This is the 9th Blog in this series which began with Reading Scripture: the Old Testament, the Torah and Prophecy. The immediate preceding blog is Jesus Fulfills Torah.

The first Christians came to see Jesus not simply as fulfilling specific promises prophecies about the Messiah, but also in fulfilling the entire Torah – the Law, the History, the Promises, the People, and the Covenant. This caused the first believers to rethink their relationship to or understanding of Torah, the People of God, Covenant, the Messiah and the Nations. I’ve mentioned some of this in the previous blogs. The final two blogs of this series will look at the nature of prophecy and the Christian understanding of it and of Christ’s relationship to it.
As we profess in the Nicene creed, God has through the Holy Spirit spoken to us by the prophets.
“In many and various ways God spoke of old to our fathers by the prophets…” (Hebrews 1:1)
The New Testament mentions prophets and specific prophecies numerous times, but offers us only a few glimpses into what prophecy is or how it works.
“First of all you must understand this, that no prophecy of scripture is a matter of one’s own interpretation, because no prophecy ever came by the impulse of man, but men moved by the Holy Spirit spoke from God.” (2 Peter 1:20-21)
“… and the spirits of prophets are subject to prophets. For God is not a God of confusion but of peace.” (1 Corinthians 14:32-33)

What we can glean from these verses is that God Himself speaks to us through the intermediary of the prophets – God uses a human intermediary to convey His message to us, presumably as the means for us humans to receive His divine message. The prophets are an interface point between God and humanity. Whether inspiration works such that the prophet is able to interpret the divine message into human images and language or the prophet for some reason can understand the divine message though the rest of us cannot is not clear. God uses the prophet to convey His message. “Surely the Lord GOD does nothing, without revealing his secret to his servants the prophets” (Amos 3:7).
The prophets don’t just offer what they think God might be doing or saying, they are not guessing or predicting what God is going to do. Rather God actually moves or inspires the prophets to speak. So the message of the prophets is a divine message. The message comes to us in human words and images, through a human intermediary, but it is God speaking to us. Much has been written about the nature of inspiration, which goes far beyond what I can say here. We receive prophecy as a message from God not a message from the prophet. The message from God has a purpose which is not limited by or to the human interpretation of that message. We can misinterpret the message, we can try to make sense of the message, but we have to be faithful to the message, even if we don’t completely understand it. This is where the Scriptures, as the written Word of God, are so important because they preserve the message. The community of the people of God have the responsibility to make sure the message is preserved and faithfully conveyed – only then can its meaning be faithfully discerned or debated. Finally, the prophets themselves are not mere puppets in the hands of God – they are inspired by God, filled with the Spirit – but the prophets have some control over themselves and speaking the prophecy. Prophecy is very different from demon possession. It must be noted that sometimes prophets do not completely comprehend the prophecy, and sometimes they may not even be aware that have uttered a prophecy.
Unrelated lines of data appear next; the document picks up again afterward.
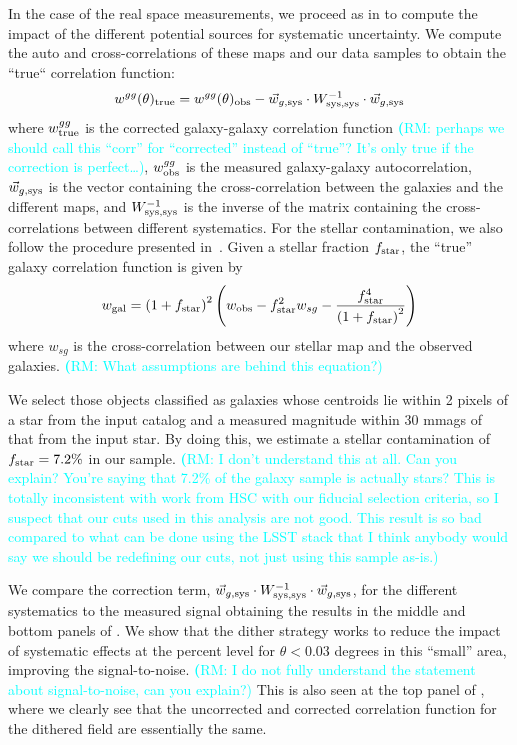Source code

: \documentclass[twocolumn]{aastex62}
\newcommand{\rachel}[1]{{\textcolor{cyan}{{\textbf (RM: #1)}}}}
\begin{document}
In the case of the real space measurements, we proceed as in \citet{2016MNRAS.455.4301C} to compute the impact of the different potential sources for systematic uncertainty. We compute the auto and cross-correlations of these maps and our data samples to obtain the ``true`` correlation function:
\begin{equation}
w^{gg}(\theta)_{\rm true} =w^{gg}(\theta)_{\rm obs} -  \vec{w}_{g,{\rm sys}} \cdot W_{\rm sys,sys}^{-1} \cdot \vec{w}_{g,{\rm sys}}
\end{equation}
where $w^{gg}_{\rm true}$ is the corrected galaxy-galaxy correlation function \rachel{perhaps we should call this ``corr'' for ``corrected'' instead of ``true''?  It's only true if the correction is perfect\dots}, $w^{gg}_{\rm obs}$ is the measured galaxy-galaxy autocorrelation, $\vec{w}_{g,{\rm sys}}$ is the vector containing the cross-correlation between the galaxies and the different maps, and $W_{\rm sys,sys}^{-1}$ is the inverse of the matrix containing the cross-correlations between different systematics. For the stellar contamination, we also follow the procedure presented in~\citet{2016MNRAS.455.4301C}. Given a stellar fraction $f_{\rm star}$, the ``true'' galaxy correlation function is given by
\begin{equation}
w_{\rm gal} = \left(1+f_{\rm star}\right)^{2}\left(w_{\rm obs} - f_{\rm star}^{2}w_{sg} - \frac{f_{\rm star}^{4}}{\left(1+f_{\rm star}\right)^{2}}\right)
\end{equation}
where $w_{sg}$ is the cross-correlation between our stellar map and the observed galaxies. \rachel{What assumptions are behind this equation?}

We select those objects classified as galaxies whose centroids lie within 2 pixels of a star from the input catalog and a measured magnitude within 30 mmags of that from the input star. By doing this, we estimate a stellar contamination of $f_{\rm star}=7.2\%$ in our sample. \rachel{I don't understand this at all.  Can you explain?  You're saying that 7.2\% of the galaxy sample is actually stars?  This is totally inconsistent with work from HSC with our fiducial selection criteria, so I suspect that our cuts used in this analysis are not good.  This result is so bad compared to what can be done using the LSST stack that I think anybody would say we should be redefining our cuts, not just using this sample as-is.}

We compare the correction term, $\vec{w}_{g,{\rm sys}} \cdot W_{\rm sys,sys}^{-1} \cdot \vec{w}_{g,{\rm sys}}$, for the different systematics to the measured signal obtaining the results in the middle and bottom panels of . We show that the dither strategy works to reduce the impact of systematic effects at the percent level for $\theta < 0.03$ degrees in this ``small'' area, improving the signal-to-noise. \rachel{I do not fully understand the statement about signal-to-noise, can you explain?} This is also seen at the top panel of , where we clearly see that the uncorrected and corrected correlation function for the dithered field are essentially the same.
\end{document}
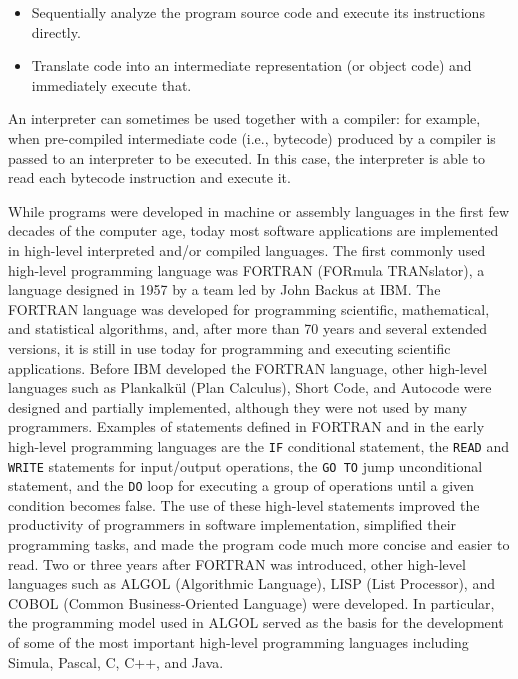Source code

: \begin{itemize}
\item Sequentially analyze the program source code and execute its instructions directly.

\item Translate code into an intermediate representation (or object code) and immediately execute that.
\end{itemize}

\noindent An interpreter can sometimes be used together with a compiler: for example, when pre-compiled intermediate code (i.e., bytecode) produced by a compiler is passed to an interpreter to be executed. In this case, the interpreter is able to read each bytecode instruction and execute it.

While programs were developed in machine or assembly languages in the first few decades of the computer age, today most software applications are implemented in high-level interpreted and/or compiled languages. The first commonly used high-level programming language was FORTRAN (FORmula TRANslator), a language designed in 1957 by a team led by John Backus at IBM. The FORTRAN language was developed for programming scientific, mathematical, and statistical algorithms, and, after more than 70 years and several extended versions, it is still in use today for programming and executing scientific applications. Before IBM developed the FORTRAN language, other high-level languages such as Plankalk\"{u}l (Plan Calculus), Short Code, and Autocode were designed and partially implemented, although they were not used by many programmers. Examples of  statements defined in FORTRAN and in the early high-level programming languages are the \texttt{IF} conditional statement, the \texttt{READ} and \texttt{WRITE} statements for input/{\allowbreak}output operations, the \texttt{GO~TO} jump unconditional statement, and the \texttt{DO} loop for executing a group of operations until a given condition becomes false. The use of these high-level statements improved the productivity of programmers in software implementation, simplified their programming tasks, and made the program code much more concise and easier to read. Two or three years after FORTRAN was introduced, other high-level languages such as ALGOL (Algorithmic Language), LISP (List Processor), and COBOL (Common Business-Oriented Language) were developed. In particular, the programming model used in ALGOL served as the basis for the development of some of the most important high-level programming languages including Simula, Pascal, C, C++, and Java.

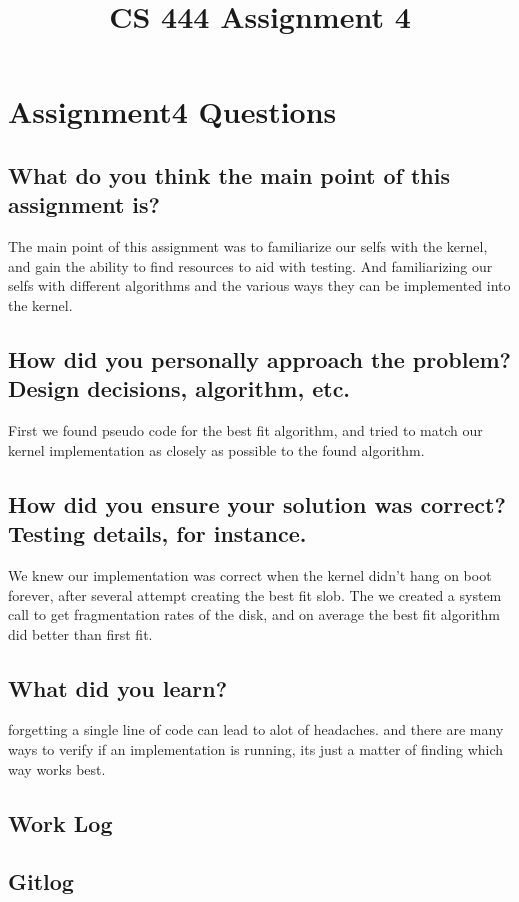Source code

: \documentclass[letterpaper,10pt,titlepage]{IEEEtran}
\author{\name}
\title{CS 444 Assignment 4}
\begin{document}
\maketitle
\hrulefill

\section{Assignment4 Questions}
\subsection{What do you think the main point of this assignment is?}
The main point of this assignment was to familiarize our selfs with the kernel, and gain the ability to find resources to aid with testing. And familiarizing our selfs with different algorithms and the various ways they can be implemented into the kernel.

\subsection{How did you personally approach the problem? Design decisions, algorithm, etc.} 
First we found pseudo code for the best fit algorithm, and tried to match our kernel implementation as closely as possible to the found algorithm.

\subsection{How did you ensure your solution was correct? Testing details, for instance.} 
We knew our implementation was correct when the kernel didn't hang on boot forever, after several attempt creating the best fit slob. The we created a system call to get fragmentation rates of the disk, and on average the best fit algorithm did better than first fit.

\subsection{What did you learn?}
forgetting a single line of code can lead to alot of headaches. and there are many ways to verify if an implementation is running, its just a matter of finding which way works best.

\begin{table*}
\section{Work Log}

\end{table*}

\begin{table*}
\section{Gitlog}

\end{table*}

    
\nocite{*}%



\end{document}
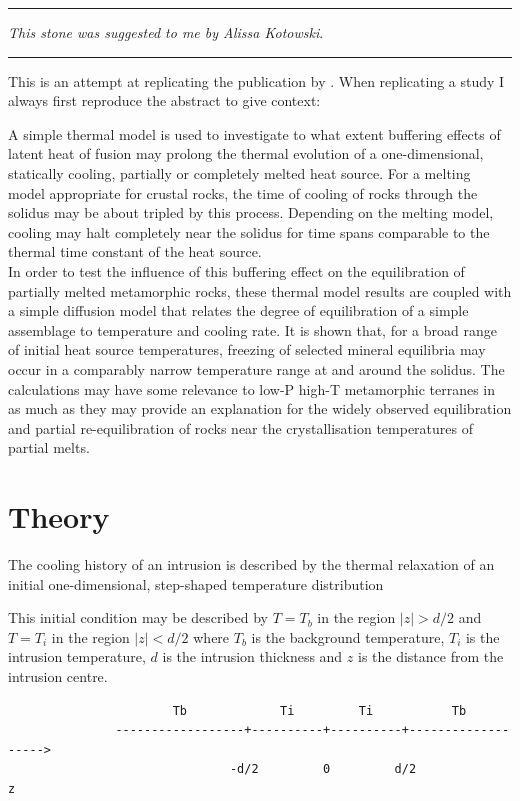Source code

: \par\noindent\rule{\textwidth}{0.4pt}

{\sl This stone was suggested to me by Alissa Kotowski}. 

\par\noindent\rule{\textwidth}{0.4pt}


This is an attempt at replicating the publication by . 
When replicating a study I always first reproduce the abstract to give context:
\begin{displayquote}
{\color{darkgray}
A simple thermal model is used to investigate to what extent buffering effects 
of latent heat of fusion may prolong the thermal evolution of a one-dimensional, 
statically cooling, partially or completely melted heat source.
For a melting model appropriate for crustal rocks, the time of cooling of rocks 
through the solidus may be about tripled by this process. Depending on the melting 
model, cooling may halt completely near the solidus for time spans
comparable to the thermal time constant of the heat source.\\
In order to test the influence of this buffering effect on the equilibration of 
partially melted metamorphic rocks, these thermal model results are coupled with 
a simple diffusion model that relates the degree of equilibration of a
simple assemblage to temperature and cooling rate. It is shown that, for a broad 
range of initial heat source temperatures, freezing of selected mineral equilibria 
may occur in a comparably narrow temperature range at and
around the solidus. The calculations may have some relevance to low-P high-T 
metamorphic terranes in as much as they may provide an explanation for the widely 
observed equilibration and partial re-equilibration of rocks near the
crystallisation temperatures of partial melts.}
\end{displayquote}

\newpage
\section*{Theory}

The cooling history of an intrusion is described by the
thermal relaxation of an initial one-dimensional,
step-shaped temperature distribution

This initial condition may be described by $T=T_b$ in the region
$|z|>d/2$ and $T=T_i$ in the region $|z|<d/2$
where $T_b$ is the background temperature,
$T_i$ is the intrusion temperature, $d$ is the intrusion
thickness and $z$ is the distance from the intrusion centre. 
\begin{small}
\begin{verbatim}
                       Tb             Ti         Ti           Tb
               ------------------+----------+----------+-------------------> 
                               -d/2         0         d/2                  z
\end{verbatim}
\end{small}

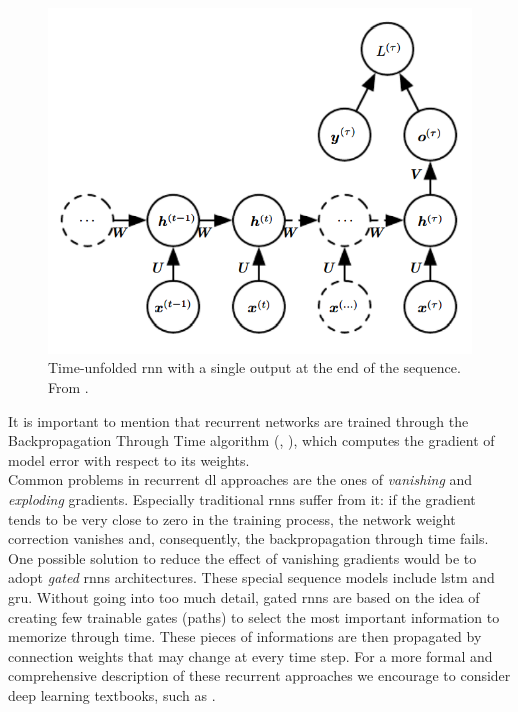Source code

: \begin{figure}[H]
	\begin{center}
		\includegraphics[scale=.75]{img/rnn_single_output.png}
		\captionsetup{margin=2cm}
		\caption{Time-unfolded \gls{rnn} with a single output at the end of the sequence. From \cite{goodfellow2016deep}.}
		\label{fig:rnn_single_output}
	\end{center}
\end{figure}
\noindent It is important to mention that recurrent networks are trained through the Backpropagation Through Time algorithm (\cite{rumelhart1985learning}, \cite{werbos1990backpropagation}), which computes the gradient of model error with respect to its weights. \\
Common problems in recurrent \gls{dl} approaches are the ones of \textit{vanishing} and \textit{exploding} gradients. Especially traditional \gls{rnn}s suffer from it: if the gradient tends to be very close to zero in the training process, the network weight correction vanishes and, consequently, the backpropagation through time fails. \\
One possible solution to reduce the effect of vanishing gradients would be to adopt \textit{gated} \gls{rnn}s architectures. These special sequence models include \gls{lstm}\cite{hochreiter1997long} and \gls{gru}\cite{chung2014empirical}. Without going into too much detail, gated \gls{rnn}s are based on the idea of creating few trainable gates (paths) to select the most important information to memorize through time. These pieces of informations are then propagated by connection weights that may change at every time step. For a more formal and comprehensive description of these recurrent approaches we encourage to consider deep learning textbooks, such as \cite{goodfellow2016deep}. 
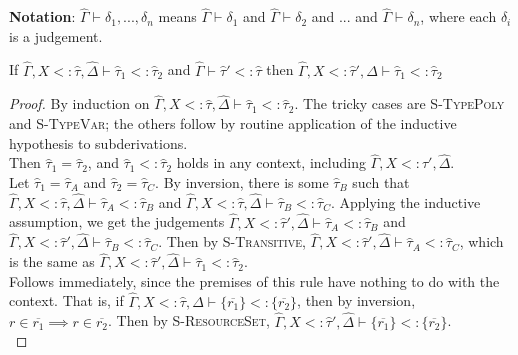 \documentclass{llncs}
\begin{document}
\noindent
\textbf{Notation}: $\hat \Gamma \vdash \delta_1, ..., \delta_n$ means $\hat \Gamma \vdash \delta_1$ and $\hat \Gamma \vdash \delta_2$ and ... and $\hat \Gamma \vdash \delta_n$, where each $\delta_i$ is a judgement.

\hrulefill

\begin{lemma}
If $\hat \Gamma, X <: \hat \tau, \hat \Delta \vdash \hat \tau_1 <: \hat \tau_2$ and $\hat \Gamma \vdash \hat \tau' <: \hat \tau$ then $\hat \Gamma, X <: \hat \tau', \hat \Delta \vdash \hat \tau_1 <: \hat \tau_2$
\end{lemma}

\begin{proof}

By induction on $\hat \Gamma, X<: \hat \tau, \hat \Delta \vdash \hat \tau_1 <: \hat \tau_2$. The tricky cases are \textsc{S-TypePoly} and \textsc{S-TypeVar}; the others follow by routine application of the inductive hypothesis to subderivations.\\

 Then $\hat \tau_1 = \hat \tau_2$, and $\hat \tau_1 <: \hat \tau_2$ holds in any context, including $\hat \Gamma, X <: \hat \tau', \hat \Delta$.\\

 Let $\hat \tau_1 = \hat \tau_A$ and $\hat \tau_2 = \hat \tau_C$. By inversion, there is some $\hat \tau_B$ such that $\hat \Gamma, X <: \hat \tau, \hat \Delta \vdash \hat \tau_A <: \hat \tau_B$ and $\hat \Gamma, X <: \hat \tau, \hat \Delta \vdash \hat \tau_B <: \hat \tau_C$. Applying the inductive assumption, we get the judgements $\hat \Gamma, X <: \hat \tau', \hat \Delta \vdash \hat \tau_A <: \hat \tau_B$ and $\hat \Gamma, X <: \hat \tau', \hat \Delta \vdash \hat \tau_B <: \hat \tau_C$. Then by \textsc{S-Transitive}, $\hat \Gamma, X <: \hat \tau', \hat \Delta \vdash \hat \tau_A <: \hat \tau_C$, which is the same as $\hat \Gamma, X <: \hat \tau', \hat \Delta \vdash \hat \tau_1 <: \hat \tau_2$.\\

 Follows immediately, since the premises of this rule have nothing to do with the context. That is, if $\hat \Gamma, X <: \hat \tau, \hat \Delta \vdash \{ \overline{r_1} \} <: \{ \overline{r_2} \}$, then by inversion, $r \in \overline{r_1} \implies r \in \overline{r_2}$. Then by \textsc{S-ResourceSet}, $\hat \Gamma, X <: \hat \tau', \hat \Delta \vdash \{ \overline{r_1} \} <: \{ \overline{r_2} \}$.\\


\end{proof}
\end{document}

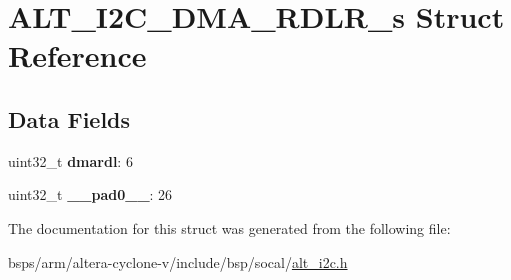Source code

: \hypertarget{structALT__I2C__DMA__RDLR__s}{}\section{A\+L\+T\+\_\+\+I2\+C\+\_\+\+D\+M\+A\+\_\+\+R\+D\+L\+R\+\_\+s Struct Reference}
\label{structALT__I2C__DMA__RDLR__s}
\subsection*{Data Fields}
\begin{DoxyCompactItemize}
\item 
\mbox{\label{structALT__I2C__DMA__RDLR__s_a48cae061b652103abd68883b9536f27e}} 
uint32\+\_\+t {\bfseries dmardl}\+: 6
\item 
\mbox{\label{structALT__I2C__DMA__RDLR__s_a0ff06b3e2793008efa534c8a4890d12c}} 
uint32\+\_\+t {\bfseries \+\_\+\+\_\+pad0\+\_\+\+\_\+}\+: 26
\end{DoxyCompactItemize}


The documentation for this struct was generated from the following file\+:\begin{DoxyCompactItemize}
\item 
bsps/arm/altera-\/cyclone-\/v/include/bsp/socal/\mbox{\hyperlink{socal_2alt__i2c_8h}{alt\+\_\+i2c.\+h}}\end{DoxyCompactItemize}
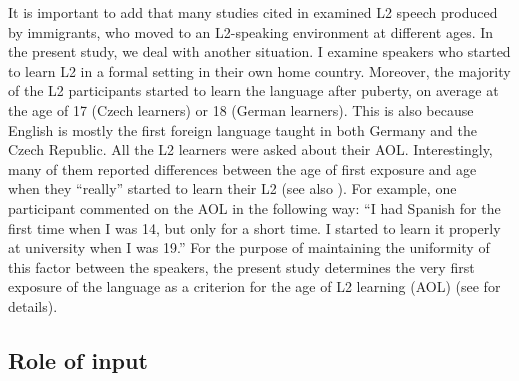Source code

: It is important to add that many studies cited in \citet{PiskeEtAl2001} examined L2 speech produced by immigrants, who moved to an L2-speaking environment at different ages. In the present study, we deal with another situation. I examine speakers who started to learn L2 in a formal setting in their own home country. Moreover, the majority of the L2 participants started to learn the language after puberty, on average at the age of 17 (Czech learners) or 18 (German learners). This is also because English is mostly the first foreign language taught in both Germany and the Czech Republic. All the L2 learners were asked about their AOL. Interestingly, many of them reported differences between the age of first exposure and age when they “really” started to learn their L2 (see also \citealt{Piller2002}). For example, one participant commented on the AOL in the following way: “I had Spanish for the first time when I was 14, but only for a short time. I started to learn it properly at university when I was 19.” For the purpose of maintaining the uniformity of this factor between the speakers, the present study determines the very first exposure of the language as a criterion for the age of L2 learning (AOL) (see  for details).


\subsection{Role of input}\label{sec:2.1.4} %


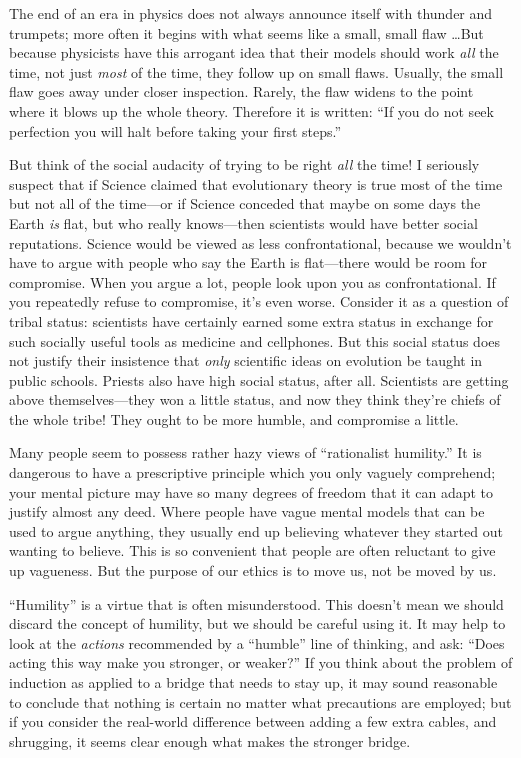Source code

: {
 The end of an era in physics does not always announce itself with
thunder and trumpets; more often it begins with what seems like a
small, small flaw \ldots But because physicists have this arrogant idea
that their models should work \textit{all} the time, not just
\textit{most} of the time, they follow up on small flaws. Usually, the
small flaw goes away under closer inspection. Rarely, the flaw widens
to the point where it blows up the whole theory. Therefore it is
written: ``If you do not seek perfection you will halt
before taking your first steps.''}

{
 But think of the social audacity of trying to be right
\textit{all} the time! I seriously suspect that if Science claimed that
evolutionary theory is true most of the time but not all of the
time---or if Science conceded that maybe on some days the Earth
\textit{is} flat, but who really knows---then scientists would have
better social reputations. Science would be viewed as less
confrontational, because we wouldn't have to argue with
people who say the Earth is flat---there would be room for compromise.
When you argue a lot, people look upon you as confrontational. If you
repeatedly refuse to compromise, it's even worse.
Consider it as a question of tribal status: scientists have certainly
earned some extra status in exchange for such socially useful tools as
medicine and cellphones. But this social status does not justify their
insistence that \textit{only} scientific ideas on evolution be taught
in public schools. Priests also have high social status, after all.
Scientists are getting above themselves---they won a little status, and
now they think they're chiefs of the whole tribe! They
ought to be more humble, and compromise a little.}

{
 Many people seem to possess rather hazy views of
``rationalist humility.'' It is
dangerous to have a prescriptive principle which you only vaguely
comprehend; your mental picture may have so many degrees of freedom
that it can adapt to justify almost any deed. Where people have vague
mental models that can be used to argue anything, they usually end up
believing whatever they started out wanting to believe. This is so
convenient that people are often reluctant to give up vagueness. But
the purpose of our ethics is to move us, not be moved by us.}

{
 ``Humility'' is a virtue that
is often misunderstood. This doesn't mean we should
discard the concept of humility, but we should be careful using it. It
may help to look at the \textit{actions} recommended by a
``humble'' line of thinking, and
ask: ``Does acting this way make you stronger, or
weaker?'' If you think about the problem of induction
as applied to a bridge that needs to stay up, it may sound reasonable
to conclude that nothing is certain no matter what precautions are
employed; but if you consider the real-world difference between adding
a few extra cables, and shrugging, it seems clear enough what makes the
stronger bridge.}


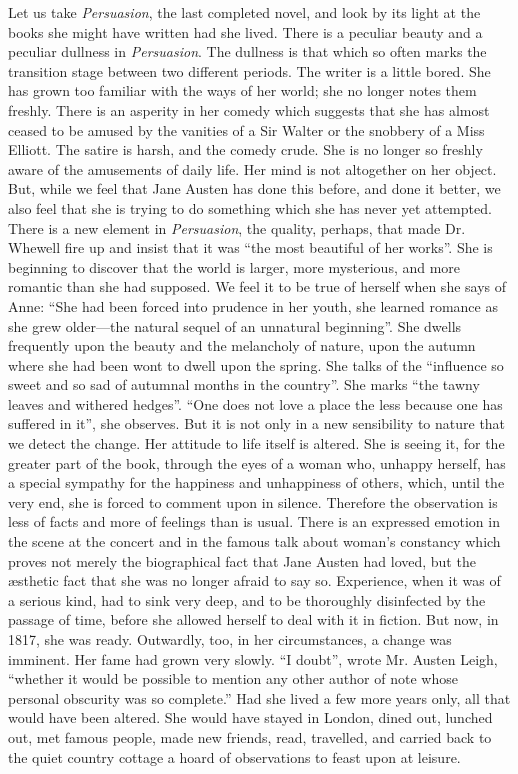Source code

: Let us take \textit{Persuasion}, the last completed novel, and look by its light at the books she might have written had she lived. There is a peculiar beauty and a peculiar dullness in \textit{Persuasion}. The dullness is that which so often marks the transition stage between two different periods. The writer is a little bored. She has grown too familiar with the ways of her world; she no longer notes them freshly. There is an asperity in her comedy which suggests that she has almost ceased to be amused by the vanities of a Sir Walter or the snobbery of a Miss Elliott. The satire is harsh, and the comedy crude. She is no longer so freshly aware of the amusements of daily life. Her mind is not altogether on her object. But, while we feel that Jane Austen has done this before, and done it better, we also feel that she is trying to do something which she has never yet attempted. There is a new element in \textit{Persuasion}, the quality, perhaps, that made Dr. Whewell fire up and insist that it was ``the most beautiful of her works''. She is beginning to discover that the world is larger, more mysterious, and more romantic than she had supposed. We feel it to be true of herself when she says of Anne: ``She had been forced into prudence in her youth, she learned romance as she grew older—the natural sequel of an unnatural beginning''. She dwells frequently upon the beauty and the melancholy of nature, upon the autumn where she had been wont to dwell upon the spring. She talks of the ``influence so sweet and so sad of autumnal months in the country''. She marks ``the tawny leaves and withered hedges''. ``One does not love a place the less because one has suffered in it'', she observes. But it is not only in a new sensibility to nature that we detect the change. Her attitude to life itself is altered. She is seeing it, for the greater part of the book, through the eyes of a woman who, unhappy herself, has a special sympathy for the happiness and unhappiness of others, which, until the very end, she is forced to comment upon in silence. Therefore the observation is less of facts and more of feelings than is usual. There is an expressed emotion in the scene at the concert and in the famous talk about woman's constancy which proves not merely the biographical fact that Jane Austen had loved, but the æsthetic fact that she was no longer afraid to say so. Experience, when it was of a serious kind, had to sink very deep, and to be thoroughly disinfected by the passage of time, before she allowed herself to deal with it in fiction. But now, in 1817, she was ready. Outwardly, too, in her circumstances, a change was imminent. Her fame had grown very slowly. ``I doubt'', wrote Mr. Austen Leigh, ``whether it would be possible to mention any other author of note whose personal obscurity was so complete.'' Had she lived a few more years only, all that would have been altered. She would have stayed in London, dined out, lunched out, met famous people, made new friends, read, travelled, and carried back to the quiet country cottage a hoard of observations to feast upon at leisure.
“For the prophet is not always consciously aware of what he is saying. As the Fourth Gospel states of Caiaphas: ‘Now this he did not say on his own authority; but being high priest that year he prophesied that Jesus would die for the nation’ (Jn 2:51). Caiaphas is an unwitting and involuntary prophet: he does not appreciate, with his conscious mind, the real meaning of the truth that he proclaims, but he says more than he intends or realizes. If God, without depriving the prophet of his free will, may yet use him as the mouthpiece of a message greater than his own understanding, cannot the same be true also of the holy fool? Even when actually unbalanced on the psychological level, his mental disabilities may yet be by the Holy Spirit as a way of healing and saving others.” (Bishop Kallistos Ware, THE INNER KINGDOM, p 178)
Bishop Kallistos is offering a comment about something beyond the scope of this blog series – that prophecy continues in the Church to this day. The gift of prophecy still exists in the Church, and some people still exhibit this special gift even though they might not be aware they are doing so. For our purposes in this blog, the point is that prophecy does not deprive the prophet of his or her free will, though the prophet might be proclaiming something beyond the limits of their ability to understand.
The fulfillment of a prophecy is not understood until it happens; only then does it become clear to the people that a prophecy has been fulfilled.